# Recommendations for a media player?



## sfreemanoh (Jul 9, 2011)

I currently have a WD HD TV Live. I used to swear by the thing...now recently, in the last few months (and no, I haven't made any changes or updated the firmware since a previous update borked .mkv playback, which forced me to resort back to the prior update), I've been having frequent issues with it not displaying subtitles correctly (and selecting subtitles is difficult, since it only pops up the subtitle option display for 1-2 seconds, so you can't always read which subtitle option is selected). Also, it doesn't seem to always use the correct audio streams.

So, I'm looking for a possible replacement, but I'm torn as to which to get. I'm considering the following:

WD TV Live Hub - Like I said before, the previous model has been great for me for the last 2-3 years. It's played everything I've thrown at it, which is a big deal for me since I have a wide array of various video types.

Logitech Revue - Well, it's Google...and I can control it using my (hopefully soon to be shipped) Nexus 7. It's customizable, it supports media streaming and Netflix, and people that have it and use it seem to like it a lot.

A Roku box...but I know very little about them other than they seem to fairly similar to the WD media devices, and I have no clue which model would be good for me.

Requirements:
1080P
HDMI (a single connection is fine, and I don't need component or composite or anything else)
A gigabit network connection, and possibly wireless-N
Netflix support
Support for a large variety of streaming video and audio codecs
Ability to stream media off a NAS device (specifically a Netgear ReadyNAS NV+)

So...any recommendations?


----------



## number5toad (Sep 13, 2011)

I have two Roku boxes, they're great. they don't have native support for streaming local content, but if you're willing to install a server client on whatever box holds your media and the corresponding channel on the Roku, it works just fine. I use Plex on our network and it has yet to choke on anything I've thrown at it - with the nice bonus of being able to stream to other devices on our network (the wife's iPhone and iPad, my Thunderbolt and [hopefully soon to be shipped] Nexus 7). it supports Netflix, Hulu+ (and regular Hulu through Plex), HBO GO and Amazon VOD.

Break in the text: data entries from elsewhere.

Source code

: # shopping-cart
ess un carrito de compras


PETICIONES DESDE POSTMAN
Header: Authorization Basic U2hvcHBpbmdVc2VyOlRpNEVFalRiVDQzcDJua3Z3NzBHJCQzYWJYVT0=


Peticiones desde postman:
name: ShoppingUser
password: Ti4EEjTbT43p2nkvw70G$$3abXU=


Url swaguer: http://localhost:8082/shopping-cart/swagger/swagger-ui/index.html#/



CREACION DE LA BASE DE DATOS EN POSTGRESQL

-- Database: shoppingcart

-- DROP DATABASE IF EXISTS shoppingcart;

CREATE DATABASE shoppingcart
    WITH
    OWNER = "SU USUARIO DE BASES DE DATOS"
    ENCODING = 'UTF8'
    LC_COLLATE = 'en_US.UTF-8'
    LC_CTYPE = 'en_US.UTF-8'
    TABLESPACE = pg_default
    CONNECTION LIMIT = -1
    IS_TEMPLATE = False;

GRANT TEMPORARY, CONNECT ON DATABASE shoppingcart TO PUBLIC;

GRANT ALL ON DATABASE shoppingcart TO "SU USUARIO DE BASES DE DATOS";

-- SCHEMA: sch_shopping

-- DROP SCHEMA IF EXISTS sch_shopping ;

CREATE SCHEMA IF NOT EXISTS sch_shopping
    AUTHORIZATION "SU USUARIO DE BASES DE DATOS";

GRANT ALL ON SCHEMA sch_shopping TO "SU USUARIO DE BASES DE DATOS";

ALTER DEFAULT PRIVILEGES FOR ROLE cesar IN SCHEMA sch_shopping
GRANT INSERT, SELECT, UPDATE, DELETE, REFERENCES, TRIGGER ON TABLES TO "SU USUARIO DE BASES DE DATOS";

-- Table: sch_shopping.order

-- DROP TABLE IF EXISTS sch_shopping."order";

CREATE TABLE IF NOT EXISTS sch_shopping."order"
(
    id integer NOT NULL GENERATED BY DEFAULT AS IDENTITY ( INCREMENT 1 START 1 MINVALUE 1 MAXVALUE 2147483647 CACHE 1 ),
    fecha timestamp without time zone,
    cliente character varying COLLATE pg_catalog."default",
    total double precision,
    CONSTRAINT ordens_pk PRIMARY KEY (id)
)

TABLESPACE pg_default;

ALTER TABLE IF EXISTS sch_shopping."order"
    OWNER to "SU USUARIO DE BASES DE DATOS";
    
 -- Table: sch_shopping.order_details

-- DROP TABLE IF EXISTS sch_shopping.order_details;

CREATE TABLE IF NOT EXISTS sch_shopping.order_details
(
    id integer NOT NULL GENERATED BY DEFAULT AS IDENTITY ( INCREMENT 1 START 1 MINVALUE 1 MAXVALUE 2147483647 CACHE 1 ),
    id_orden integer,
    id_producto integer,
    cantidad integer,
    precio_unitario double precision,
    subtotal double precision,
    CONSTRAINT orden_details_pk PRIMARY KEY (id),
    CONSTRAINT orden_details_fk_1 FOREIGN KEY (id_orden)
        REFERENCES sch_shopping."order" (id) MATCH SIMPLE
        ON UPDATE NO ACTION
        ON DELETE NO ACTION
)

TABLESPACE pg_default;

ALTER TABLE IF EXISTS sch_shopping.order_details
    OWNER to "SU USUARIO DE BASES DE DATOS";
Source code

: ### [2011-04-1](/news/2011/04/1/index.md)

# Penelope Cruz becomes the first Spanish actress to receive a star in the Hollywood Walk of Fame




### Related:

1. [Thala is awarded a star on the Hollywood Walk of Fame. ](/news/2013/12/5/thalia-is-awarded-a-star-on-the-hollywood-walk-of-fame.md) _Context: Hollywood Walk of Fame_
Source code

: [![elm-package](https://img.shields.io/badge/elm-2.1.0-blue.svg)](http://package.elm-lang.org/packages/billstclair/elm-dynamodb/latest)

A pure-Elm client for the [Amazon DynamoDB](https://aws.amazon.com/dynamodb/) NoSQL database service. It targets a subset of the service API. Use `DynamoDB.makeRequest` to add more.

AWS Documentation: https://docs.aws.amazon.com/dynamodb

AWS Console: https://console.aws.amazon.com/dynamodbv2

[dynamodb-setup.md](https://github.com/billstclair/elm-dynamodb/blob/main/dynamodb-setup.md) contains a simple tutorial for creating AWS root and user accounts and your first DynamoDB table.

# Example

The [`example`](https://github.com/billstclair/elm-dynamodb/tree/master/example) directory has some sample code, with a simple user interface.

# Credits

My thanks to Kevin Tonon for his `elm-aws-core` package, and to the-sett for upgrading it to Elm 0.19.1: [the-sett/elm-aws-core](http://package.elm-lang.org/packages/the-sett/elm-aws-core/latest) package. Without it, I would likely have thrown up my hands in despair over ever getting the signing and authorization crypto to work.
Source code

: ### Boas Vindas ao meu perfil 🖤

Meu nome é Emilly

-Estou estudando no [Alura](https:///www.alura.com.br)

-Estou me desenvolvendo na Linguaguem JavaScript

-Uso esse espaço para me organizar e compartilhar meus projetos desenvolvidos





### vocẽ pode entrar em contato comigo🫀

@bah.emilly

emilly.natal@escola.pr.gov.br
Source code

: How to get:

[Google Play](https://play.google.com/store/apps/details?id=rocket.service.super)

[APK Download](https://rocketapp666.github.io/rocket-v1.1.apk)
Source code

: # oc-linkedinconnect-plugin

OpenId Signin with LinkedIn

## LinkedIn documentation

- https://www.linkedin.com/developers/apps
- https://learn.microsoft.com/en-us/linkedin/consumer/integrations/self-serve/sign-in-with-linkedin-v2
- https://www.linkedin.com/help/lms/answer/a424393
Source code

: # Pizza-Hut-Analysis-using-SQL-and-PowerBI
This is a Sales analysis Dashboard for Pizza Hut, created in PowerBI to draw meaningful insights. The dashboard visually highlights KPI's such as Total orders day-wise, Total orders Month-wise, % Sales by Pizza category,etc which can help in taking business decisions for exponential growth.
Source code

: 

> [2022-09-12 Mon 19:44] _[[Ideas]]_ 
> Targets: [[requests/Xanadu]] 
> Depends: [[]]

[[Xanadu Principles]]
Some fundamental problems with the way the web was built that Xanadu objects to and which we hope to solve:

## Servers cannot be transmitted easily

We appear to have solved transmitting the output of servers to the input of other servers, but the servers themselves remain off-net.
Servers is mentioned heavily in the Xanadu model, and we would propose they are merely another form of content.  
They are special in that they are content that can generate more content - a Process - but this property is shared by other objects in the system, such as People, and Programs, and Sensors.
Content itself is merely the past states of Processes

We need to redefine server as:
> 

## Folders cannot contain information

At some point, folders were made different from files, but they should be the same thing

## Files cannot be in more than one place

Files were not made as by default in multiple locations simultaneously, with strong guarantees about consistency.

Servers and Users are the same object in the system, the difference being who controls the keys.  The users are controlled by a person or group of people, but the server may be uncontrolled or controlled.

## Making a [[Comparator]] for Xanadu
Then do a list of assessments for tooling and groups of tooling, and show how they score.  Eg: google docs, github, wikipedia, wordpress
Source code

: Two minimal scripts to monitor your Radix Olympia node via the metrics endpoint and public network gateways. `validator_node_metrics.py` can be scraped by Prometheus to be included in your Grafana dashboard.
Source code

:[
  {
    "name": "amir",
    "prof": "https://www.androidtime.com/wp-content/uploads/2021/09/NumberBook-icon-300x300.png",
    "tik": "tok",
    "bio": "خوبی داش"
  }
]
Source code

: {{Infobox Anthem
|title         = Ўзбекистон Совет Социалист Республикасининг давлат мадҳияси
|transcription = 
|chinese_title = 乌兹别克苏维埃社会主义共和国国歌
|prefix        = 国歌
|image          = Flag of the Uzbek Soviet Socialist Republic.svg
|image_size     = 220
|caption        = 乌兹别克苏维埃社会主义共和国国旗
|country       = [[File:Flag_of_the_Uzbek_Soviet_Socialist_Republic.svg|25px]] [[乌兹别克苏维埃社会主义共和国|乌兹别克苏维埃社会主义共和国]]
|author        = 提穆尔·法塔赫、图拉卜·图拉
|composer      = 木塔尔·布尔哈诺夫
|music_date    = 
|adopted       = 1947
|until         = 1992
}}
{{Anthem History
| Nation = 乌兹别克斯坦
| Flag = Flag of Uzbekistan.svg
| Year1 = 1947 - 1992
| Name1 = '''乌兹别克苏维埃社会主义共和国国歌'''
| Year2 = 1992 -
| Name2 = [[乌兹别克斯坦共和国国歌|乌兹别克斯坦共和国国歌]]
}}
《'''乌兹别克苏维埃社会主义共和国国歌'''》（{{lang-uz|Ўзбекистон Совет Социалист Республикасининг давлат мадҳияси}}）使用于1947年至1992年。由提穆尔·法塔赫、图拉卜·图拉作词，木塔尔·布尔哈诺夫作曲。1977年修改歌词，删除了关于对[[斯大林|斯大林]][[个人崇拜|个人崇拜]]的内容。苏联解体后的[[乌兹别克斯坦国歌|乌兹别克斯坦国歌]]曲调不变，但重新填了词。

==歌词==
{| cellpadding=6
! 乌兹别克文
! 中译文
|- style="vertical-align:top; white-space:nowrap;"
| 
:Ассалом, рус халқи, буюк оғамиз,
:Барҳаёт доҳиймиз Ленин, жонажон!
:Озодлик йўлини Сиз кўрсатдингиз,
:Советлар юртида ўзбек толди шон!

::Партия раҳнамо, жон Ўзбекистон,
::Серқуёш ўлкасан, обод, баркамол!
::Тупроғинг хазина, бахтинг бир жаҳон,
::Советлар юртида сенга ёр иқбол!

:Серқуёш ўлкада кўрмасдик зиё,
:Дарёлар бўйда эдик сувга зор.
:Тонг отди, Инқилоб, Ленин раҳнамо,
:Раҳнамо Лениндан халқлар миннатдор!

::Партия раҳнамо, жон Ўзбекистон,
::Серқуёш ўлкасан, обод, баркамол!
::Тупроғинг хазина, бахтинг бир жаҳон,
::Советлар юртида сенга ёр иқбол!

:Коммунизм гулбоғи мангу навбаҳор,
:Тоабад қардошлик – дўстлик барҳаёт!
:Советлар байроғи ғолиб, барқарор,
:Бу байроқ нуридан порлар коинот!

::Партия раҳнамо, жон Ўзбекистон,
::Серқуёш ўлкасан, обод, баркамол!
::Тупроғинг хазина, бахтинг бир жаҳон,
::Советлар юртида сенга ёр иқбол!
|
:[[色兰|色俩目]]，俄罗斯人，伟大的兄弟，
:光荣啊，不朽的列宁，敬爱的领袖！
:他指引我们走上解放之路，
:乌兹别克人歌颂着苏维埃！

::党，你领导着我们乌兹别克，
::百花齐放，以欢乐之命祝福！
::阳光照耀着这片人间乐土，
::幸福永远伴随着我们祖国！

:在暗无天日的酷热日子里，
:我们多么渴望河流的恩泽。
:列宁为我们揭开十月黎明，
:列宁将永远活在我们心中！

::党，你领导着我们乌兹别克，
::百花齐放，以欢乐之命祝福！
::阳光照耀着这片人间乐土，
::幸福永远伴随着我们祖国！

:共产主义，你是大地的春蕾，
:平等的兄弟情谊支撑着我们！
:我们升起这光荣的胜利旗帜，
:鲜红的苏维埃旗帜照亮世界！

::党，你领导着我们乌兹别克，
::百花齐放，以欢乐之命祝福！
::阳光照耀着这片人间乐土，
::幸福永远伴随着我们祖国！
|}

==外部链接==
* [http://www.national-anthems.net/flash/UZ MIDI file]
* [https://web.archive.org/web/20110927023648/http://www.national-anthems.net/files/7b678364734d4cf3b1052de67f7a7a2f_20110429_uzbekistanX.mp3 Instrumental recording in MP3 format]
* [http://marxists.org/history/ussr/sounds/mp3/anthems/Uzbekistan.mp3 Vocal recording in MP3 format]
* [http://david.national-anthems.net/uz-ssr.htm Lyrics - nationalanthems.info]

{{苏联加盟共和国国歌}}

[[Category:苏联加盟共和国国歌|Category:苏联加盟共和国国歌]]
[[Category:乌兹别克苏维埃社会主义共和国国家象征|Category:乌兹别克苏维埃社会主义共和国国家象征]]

all of the models have wireless-N, but if you need it to be wired, you'll have to spring for the high end model (which is $100). if you can get by without the wire, the $79 model still does 1080p quite nicely. all models have an HDMI port, as far as I know.


----------



## sfreemanoh (Jul 9, 2011)

Can the Roku stream using DLNA? There's a native app for my NAS for DLNA, but not one for Plex for my NAS model that I can find.


----------



## number5toad (Sep 13, 2011)

Roku isn't designed for local streaming at all, so unfortunately no, it won't work using DLNA natively.

I looked around a bit and found references to people installing the Plex server on a different x86 based machine on the same network, and pointing it to the NV+ as the media library, and apparently getting good results. doesn't exactly sound like an ideal solution, but it apparently works pretty well.


----------



## jellybellys (Apr 3, 2012)

Used to have a roku box, but then out of nowhere, one day it decided to die. Had it for like 2 years before it broke. Looking at maybe the Nexus Q now because of the built in amplifier.


----------



## sfreemanoh (Jul 9, 2011)

jellybellys said:


> Used to have a roku box, but then out of nowhere, one day it decided to die. Had it for like 2 years before it broke. Looking at maybe the Nexus Q now because of the built in amplifier.


Yeah, not for $300 though...and not unless native support for streaming local network content is added. Unless if it has...maybe it's just me, but I'm still a little confused as to what the Q can actually do, other than streaming Netflix, Youtube, and Play Store audio/video content.


----------